What to do
The output should consist solely of the lines running from the one that contains "使用CBCTL0寄存器控制外" through the end of the records below, copied exactly.

^^^^^^^^^^^^^^^^

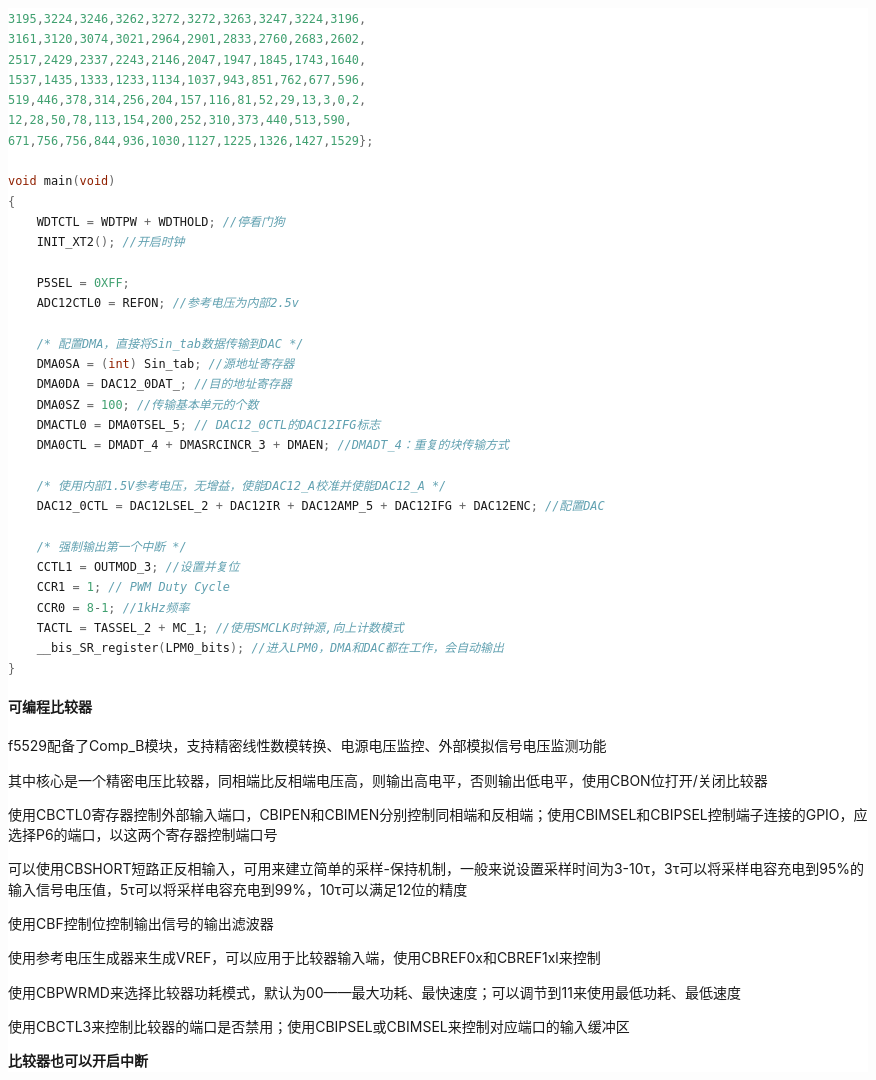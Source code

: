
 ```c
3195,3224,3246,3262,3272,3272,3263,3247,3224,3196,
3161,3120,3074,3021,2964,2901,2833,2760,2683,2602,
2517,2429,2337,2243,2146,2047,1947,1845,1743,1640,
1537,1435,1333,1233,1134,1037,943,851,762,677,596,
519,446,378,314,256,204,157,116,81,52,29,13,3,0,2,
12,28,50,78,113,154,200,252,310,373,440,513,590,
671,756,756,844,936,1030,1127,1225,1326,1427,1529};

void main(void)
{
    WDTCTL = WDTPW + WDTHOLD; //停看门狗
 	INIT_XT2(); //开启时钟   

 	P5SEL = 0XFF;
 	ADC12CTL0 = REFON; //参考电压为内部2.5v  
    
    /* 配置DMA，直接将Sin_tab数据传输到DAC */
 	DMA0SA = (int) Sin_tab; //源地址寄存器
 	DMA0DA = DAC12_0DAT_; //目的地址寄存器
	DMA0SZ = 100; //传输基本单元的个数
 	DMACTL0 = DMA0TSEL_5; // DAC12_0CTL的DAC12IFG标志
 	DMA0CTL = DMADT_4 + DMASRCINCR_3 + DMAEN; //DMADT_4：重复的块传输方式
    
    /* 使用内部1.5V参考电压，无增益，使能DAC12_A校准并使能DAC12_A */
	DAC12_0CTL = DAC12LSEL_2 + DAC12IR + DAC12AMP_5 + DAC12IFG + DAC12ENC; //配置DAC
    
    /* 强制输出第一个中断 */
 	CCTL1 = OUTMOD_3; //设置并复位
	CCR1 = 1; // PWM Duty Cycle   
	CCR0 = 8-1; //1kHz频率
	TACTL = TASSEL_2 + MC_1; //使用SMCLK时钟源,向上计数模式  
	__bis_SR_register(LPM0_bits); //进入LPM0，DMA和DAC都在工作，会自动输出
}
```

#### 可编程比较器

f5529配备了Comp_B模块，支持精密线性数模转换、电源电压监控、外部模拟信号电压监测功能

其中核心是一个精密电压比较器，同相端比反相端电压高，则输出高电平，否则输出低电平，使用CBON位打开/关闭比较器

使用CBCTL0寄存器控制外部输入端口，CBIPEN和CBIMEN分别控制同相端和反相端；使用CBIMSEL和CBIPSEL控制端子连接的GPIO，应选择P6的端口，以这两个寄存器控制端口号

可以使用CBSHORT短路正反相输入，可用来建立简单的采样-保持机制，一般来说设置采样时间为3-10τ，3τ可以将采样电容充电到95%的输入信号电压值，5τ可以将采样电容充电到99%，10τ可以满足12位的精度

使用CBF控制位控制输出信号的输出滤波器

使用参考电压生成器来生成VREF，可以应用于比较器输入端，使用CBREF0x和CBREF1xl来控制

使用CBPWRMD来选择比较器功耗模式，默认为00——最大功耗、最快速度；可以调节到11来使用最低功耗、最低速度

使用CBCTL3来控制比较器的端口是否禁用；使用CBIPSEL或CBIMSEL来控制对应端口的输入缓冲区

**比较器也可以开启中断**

^^^^^^^^^^^^^^^^

Written solution
使用CBCTL0寄存器控制外部输入端口，CBIPEN和CBIMEN分别控制同相端和反相端；使用CBIMSEL和CBIPSEL控制端子连接的GPIO，应选择P6的端口，以这两个寄存器控制端口号

可以使用CBSHORT短路正反相输入，可用来建立简单的采样-保持机制，一般来说设置采样时间为3-10τ，3τ可以将采样电容充电到95%的输入信号电压值，5τ可以将采样电容充电到99%，10τ可以满足12位的精度

使用CBF控制位控制输出信号的输出滤波器

使用参考电压生成器来生成VREF，可以应用于比较器输入端，使用CBREF0x和CBREF1xl来控制

使用CBPWRMD来选择比较器功耗模式，默认为00——最大功耗、最快速度；可以调节到11来使用最低功耗、最低速度

使用CBCTL3来控制比较器的端口是否禁用；使用CBIPSEL或CBIMSEL来控制对应端口的输入缓冲区

**比较器也可以开启中断**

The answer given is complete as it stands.